BEIJING, Sept 2 (Reuters) - China’s factory activity unexpectedly expanded in August as production edged up, a private business survey showed on Monday, but orders remained weak and business confidence faltered as the Sino-U.S. trade war continued to escalate.
Export orders fell for the third month in a row and at the sharpest pace since November 2018, amid slowing global demand. Both Washington and Beijing began imposing new tariffs on each other’s goods on Sunday.
The Caixin/Markit Manufacturing Purchasing Managers’ Index (PMI) for August rose to a five-month high of 50.4 from 49.9 in July, after two months of contraction. Economists polled by Reuters had expected a further dip to 49.8.
The 50-point level separates contraction from growth on a monthly basis.
China’s official factory data on Saturday showed manufacturing activity contracted for the fourth month in a row and by slightly more than expected. Forward-looking indicators in both surveys pointed to further weakness in the vast manufacturing sector, reinforcing expectations Beijing will need to roll out more support measures soon.
“China’s economy showed signs of a short-term recovery, but downward pressure remains a long-term problem,” said Zhengsheng Zhong, Director of Macroeconomic Analysis at CEBM Group in a statement accompanying the survey release.
“Amid unstable Sino-American relations, China needs to step up countercyclical policies,” he said, referring to economic support measures.
August saw dramatic escalations in the year-long Sino-U.S. trade row, with President Donald Trump announcing early in the month that he would impose new tariffs on Chinese goods from September, and China letting its yuan currency fall sharply days later.
Beijing also hit back with retaliatory tariffs, but only drew further ire from Trump who then threatened to raise existing levies on virtually all Chinese goods imported into the United States.
The Chinese currency has lost more than 3% of its value against the dollar since August and has weakened about 12% since Washington unveiled China-specific levies in April last year. But analysts say the depreciation is giving exporters only some modest relief as global demand remains weak.
Confidence among Chinese manufacturers in August softened to a level that was among the lowest in the series history,
The economy stumbled more sharply than expected at the start of the third quarter, adding to expectations that Beijing needs to announce more stimulus to put a floor under sliding growth, which has cooled to near 30-year lows.
Total new orders — domestic and overseas — increased only marginally, but domestic demand showed some signs of improvement in a few areas.
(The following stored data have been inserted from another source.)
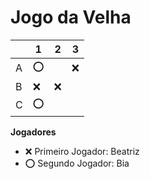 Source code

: # Jogo da Velha

|   | 1 | 2 | 3 |
|---|---|---|---|
| A | ⭕|   |❌ |
| B | ❌|❌ |   |
| C | ⭕|   |   |

**Jogadores**

- ❌ Primeiro Jogador:
Beatriz 
- ⭕ Segundo Jogador:
Bia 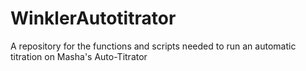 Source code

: # WinklerAutotitrator
A repository for the functions and scripts needed to run an automatic titration on Masha's Auto-Titrator
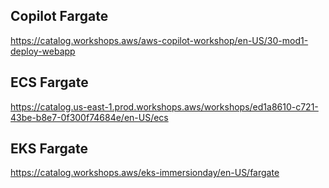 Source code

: ## Copilot Fargate </br>
https://catalog.workshops.aws/aws-copilot-workshop/en-US/30-mod1-deploy-webapp

## ECS Fargate </br>
https://catalog.us-east-1.prod.workshops.aws/workshops/ed1a8610-c721-43be-b8e7-0f300f74684e/en-US/ecs

## EKS Fargate </br>
https://catalog.workshops.aws/eks-immersionday/en-US/fargate
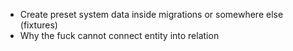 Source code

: - Create preset system data inside migrations or somewhere else (fixtures)
- Why the fuck cannot connect entity into relation
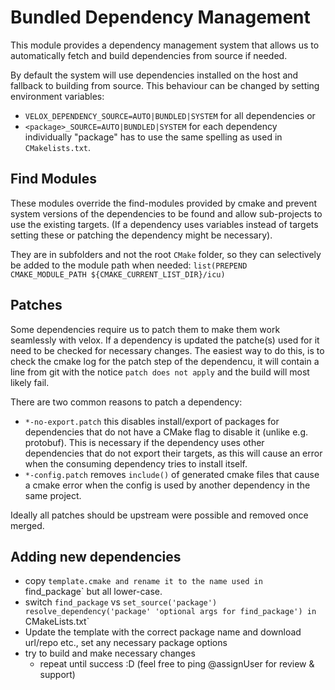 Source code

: # Bundled Dependency Management
This module provides a dependency management system that allows us to automatically fetch and build dependencies from source if needed.

By default the system will use dependencies installed on the host and fallback to building from source. This behaviour can be changed by setting environment variables:

- `VELOX_DEPENDENCY_SOURCE=AUTO|BUNDLED|SYSTEM` for all dependencies or
- `<package>_SOURCE=AUTO|BUNDLED|SYSTEM`  for each dependency individually "package" has to use the same spelling as used in `CMakelists.txt`.

## Find<package> Modules
These modules override the find-modules provided by cmake and prevent system versions of the dependencies to be found and allow sub-projects to use the existing targets. (If a dependency uses variables instead of targets setting these or patching the dependency might be necessary).

They are in subfolders and not the root `CMake` folder, so they can selectively be added to the module path when needed:
`list(PREPEND CMAKE_MODULE_PATH ${CMAKE_CURRENT_LIST_DIR}/icu)`

## Patches
Some dependencies require us to patch them to make them work seamlessly with velox. If a dependency is updated the patche(s) used for it need to be checked for necessary changes. The easiest way to do this, is to check the cmake log for the patch step of the dependencu, it will contain a line from git with the notice `patch does not apply` and the build will most likely fail. 

There are two common reasons to patch a dependency:

- `*-no-export.patch` this disables install/export of packages for dependencies that do not have a CMake flag to disable it (unlike e.g. protobuf). This is necessary if the dependency uses other dependencies that do not export their targets, as this will cause an error when the consuming dependency tries to install itself. 
- `*-config.patch` removes `include()` of generated cmake files that cause a cmake error when the config is used by another dependency in the same project.

Ideally all patches should be upstream were possible and removed once merged.

## Adding new dependencies

- copy `template.cmake and rename it to the name used in `find_package` but all lower-case.
- switch `find_package` vs `set_source('package') resolve_dependency('package' 'optional args for find_package') in `CMakeLists.txt`
- Update the template with the correct package name and download url/repo etc., set any necessary package options
- try to build and make necessary changes
  - repeat until success :D (feel free to ping @assignUser for review & support)
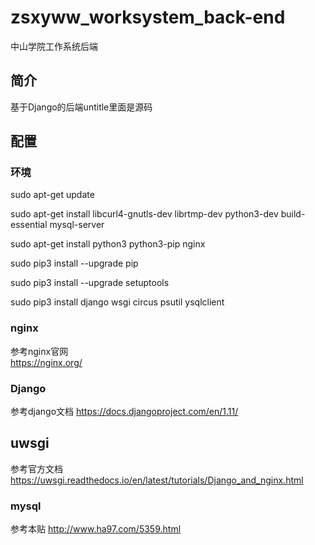 # zsxyww_worksystem_back-end
中山学院工作系统后端
## 简介
基于Django的后端untitle里面是源码

## 配置

### 环境
sudo apt-get update

sudo apt-get install libcurl4-gnutls-dev librtmp-dev python3-dev build-essential mysql-server

sudo apt-get install python3 python3-pip nginx

sudo pip3 install --upgrade pip

sudo pip3 install --upgrade setuptools

sudo pip3 install django wsgi circus psutil ysqlclient

### nginx
参考nginx官网  
https://nginx.org/

### Django
参考django文档 
https://docs.djangoproject.com/en/1.11/

## uwsgi
参考官方文档
https://uwsgi.readthedocs.io/en/latest/tutorials/Django_and_nginx.html

### mysql
参考本贴
http://www.ha97.com/5359.html

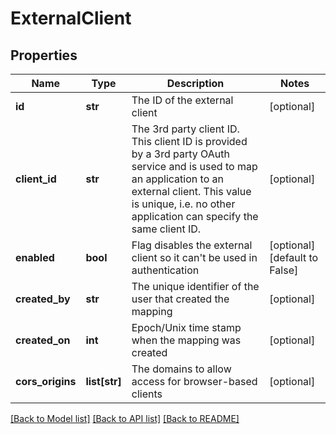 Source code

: # ExternalClient

## Properties
Name | Type | Description | Notes
------------ | ------------- | ------------- | -------------
**id** | **str** | The ID of the external client | [optional] 
**client_id** | **str** | The 3rd party client ID. This client ID is provided by a 3rd party OAuth service and is used to map an application to an external client. This value is unique, i.e. no other application can specify the same client ID. | [optional] 
**enabled** | **bool** | Flag disables the external client so it can&#39;t be used in authentication | [optional] [default to False]
**created_by** | **str** | The unique identifier of the user that created the mapping | [optional] 
**created_on** | **int** | Epoch/Unix time stamp when the mapping was created | [optional] 
**cors_origins** | **list[str]** | The domains to allow access for browser-based clients | [optional] 

[[Back to Model list]](../README.md#documentation-for-models) [[Back to API list]](../README.md#documentation-for-api-endpoints) [[Back to README]](../README.md)


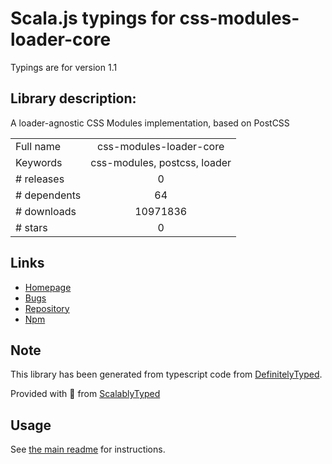 
# Scala.js typings for css-modules-loader-core

Typings are for version 1.1

## Library description:
A loader-agnostic CSS Modules implementation, based on PostCSS

|                    |                 |
| ------------------ | :-------------: |
| Full name          | css-modules-loader-core |
| Keywords           | css-modules, postcss, loader |
| # releases         | 0 |
| # dependents       | 64 |
| # downloads        | 10971836 |
| # stars            | 0 |

## Links
- [Homepage](https://github.com/css-modules/css-modules-loader-core)
- [Bugs](https://github.com/css-modules/css-modules-loader-core/issues)
- [Repository](https://github.com/css-modules/css-modules-loader-core)
- [Npm](https://www.npmjs.com/package/css-modules-loader-core)
    


## Note
This library has been generated from typescript code from [DefinitelyTyped](https://definitelytyped.org).

Provided with :purple_heart: from [ScalablyTyped](https://github.com/oyvindberg/ScalablyTyped)

## Usage
See [the main readme](../../readme.md) for instructions.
New business rose for consumer goods producers, but fell for intermediate and investment goods makers.
Labour market conditions improved, with the index for employment just below the neutral mark following four months of job shedding.
Average input costs fell for the first time in six months amid reports of falling raw material prices, helping to ease pressures on profit margins.
But companies also had to cut their selling prices for the second month running to win sales, with the rate of discounting the steepest since late 2015. Producer prices fell for the first time in three years in July, stoking worries about deflationary pressures.
So far, Beijing has relied on a combination of fiscal stimulus and monetary easing to weather the slowdown, including hundreds of billions of dollars in infrastructure spending and tax cuts for companies.
But investment has been slow to respond amid increasing uncertainty over the economic outlook, and many analysts believe further policy support is needed to prevent a deeper downturn.
They widely expect some key policy lending rates will be trimmed starting this month, especially after the launch of long-awaited rate reforms.